[ad_1]

Local buses, recycling boxes and leaflets are one of Yuan Anita’s main duties as an elected official. She was arrested and imprisoned for violating Hong Kong’s national security law.

Although it sounds absurd, this fact sums up the rapid decline in human rights in the city since a legislation was enacted a year ago today.

In the 12 months since the Chinese government implemented the National Security Law, the National Security Law has been used as an excuse to suppress — and ultimately obliterate — voices criticizing the Hong Kong or Beijing authorities.

Tiffany Yuen is just one of the victims of the law. A humble local politician with a background in promoting LGBTQI and women’s rights, in February, she bid farewell to her family and friends and was placed in a correctional institution.

She is now staying there and is one of 47 people accused of “conspiring to subvert state power” because they participated in the unofficial “primary election” aimed at narrowing the list of pro-democracy candidates for the 2020 Hong Kong elections. It never happened. After a large-scale four-day hearing, most people were refused bail, one of the defendants passed out due to exhaustion, and the last trace of freedom once proclaimed in Hong Kong seemed to disintegrate with every minute of hardship.

Yuen’s continued detention is provided by the National Security Act itself, which effectively stipulates that suspects should be refused bail unless they can prove that they will not “continue to commit acts that endanger national security.”

In other words, they are presumed to be guilty rather than innocent. As a result, people targeted by the National Security Act will face Chinese-style imprisonment—prior to prison before being convicted.

Although Yuan is one of 118 people arrested under the law so far, more people have been intimidated, harassed, and eventually forced to remain silent in an attack that changed the face of Hong Kong society.

Last week, entrepreneur Li Zhiying’s outspoken democratic newspaper, Apple Daily, closed.
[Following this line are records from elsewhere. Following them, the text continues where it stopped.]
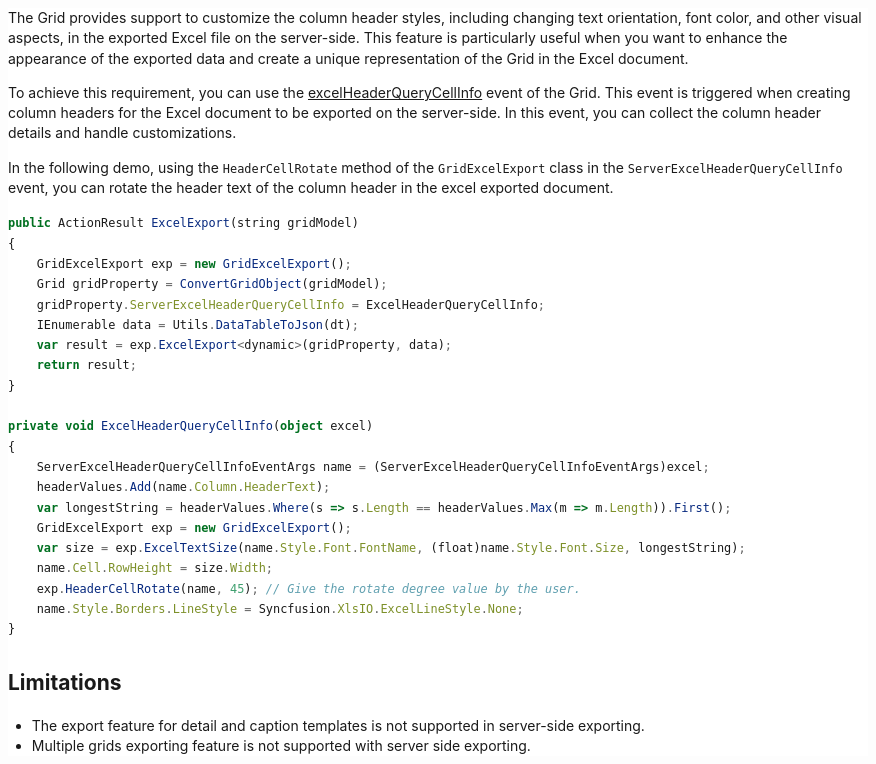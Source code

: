 The Grid provides support to customize the column header styles, including changing text orientation, font color, and other visual aspects, in the exported Excel file on the server-side. This feature is particularly useful when you want to enhance the appearance of the exported data and create a unique representation of the Grid in the Excel document.

To achieve this requirement, you can use the [excelHeaderQueryCellInfo](../../api/grid/#excelheaderquerycellinfo) event of the Grid. This event is triggered when creating column headers for the Excel document to be exported on the server-side. In this event, you can collect the column header details and handle customizations.

In the following demo, using the `HeaderCellRotate` method of the `GridExcelExport` class in the `ServerExcelHeaderQueryCellInfo` event, you can rotate the header text of the column header in the excel exported document.

```ts
public ActionResult ExcelExport(string gridModel)
{
    GridExcelExport exp = new GridExcelExport();
    Grid gridProperty = ConvertGridObject(gridModel);
    gridProperty.ServerExcelHeaderQueryCellInfo = ExcelHeaderQueryCellInfo;
    IEnumerable data = Utils.DataTableToJson(dt);
    var result = exp.ExcelExport<dynamic>(gridProperty, data);
    return result;
}

private void ExcelHeaderQueryCellInfo(object excel)
{
    ServerExcelHeaderQueryCellInfoEventArgs name = (ServerExcelHeaderQueryCellInfoEventArgs)excel;
    headerValues.Add(name.Column.HeaderText);
    var longestString = headerValues.Where(s => s.Length == headerValues.Max(m => m.Length)).First();
    GridExcelExport exp = new GridExcelExport();
    var size = exp.ExcelTextSize(name.Style.Font.FontName, (float)name.Style.Font.Size, longestString);
    name.Cell.RowHeight = size.Width;
    exp.HeaderCellRotate(name, 45); // Give the rotate degree value by the user.  
    name.Style.Borders.LineStyle = Syncfusion.XlsIO.ExcelLineStyle.None;
}

```

## Limitations

* The export feature for detail and caption templates is not supported in server-side exporting.
* Multiple grids exporting feature is not supported with server side exporting.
This was a blatant attack on freedom of the press, symbolizing a broader repression that permeated every pore of the city.

In the past year, students have deleted their social media accounts; restaurants have removed protest posters; thousands of people have made heartbreaking immigration decisions. Many people have the same fear: being seen as a threat to national security and the possible long imprisonment that comes with it.

This is because the arbitrary application of the national security law, coupled with the inaccurate definition of its so-called crime, makes no one know how and when they might violate it.

Although illegal acts are roughly divided into four categories-“secession”, “subversion”, “terrorism” and “collusion with foreign forces”-the possibility of breaking the law is almost unlimited.

People were arrested for the content of tweets or slogans on T-shirts and mobile phone stickers. A former opposition lawmaker’s chat with reporters on WhatsApp was cited as evidence against her.

As the space for free speech continues to disappear, teachers have lost their license to promote discussions on topics such as Hong Kong’s independence in the classroom. Books criticizing China and Hong Kong have been withdrawn from public libraries. Children are warned not to express political opinions in school.

With the weakening of the rule of law to protect them, Hong Kong’s opposition voices called for the support of the international community. Whether in bilateral or multilateral fields, such as the United Nations Human Rights Council, it is up to world leaders in all regions to force the Chinese authorities to counter such violations of human rights.

In one of the most sad moments of the past 12 months, Wu Mayi, a well-respected former lawmaker who was sentenced to probation for participating in peaceful protests in 2019, told the court in a probation request: “No right is so precious to Hong Kong people. In other words, it is freedom of speech and freedom of peaceful assembly.”

Although Hong Kong’s human rights protection may be slowed by the National Security Law, its people’s wishes have not. When the authorities once again banned the city’s annual Tiananmen Square Suppression Night Vigil earlier this month – ostensibly based on COVID-19 reasons – and deployed thousands of police officers to deal with events that have been peaceful for 30 years , A large number of people still took to the streets to light candles. People who were killed in Beijing on June 4, 1989. If they don’t remember anymore, who else will remember?

When “Apple Daily” stared into the abyss, people flocked to newsstands to buy every newspaper as much as possible.

Facing the previously unimaginable degree of government suppression, Hong Kong people will adapt and find other ways to express themselves. Tiffany Yuen continued to design flyers for her community during her detention, and she was just one of them.

Amnesty International’s new report on Hong Kong “in the name of national security” is Publish Nowadays.

The views expressed in this article are those of the author and do not necessarily reflect Al Jazeera’s editorial stance.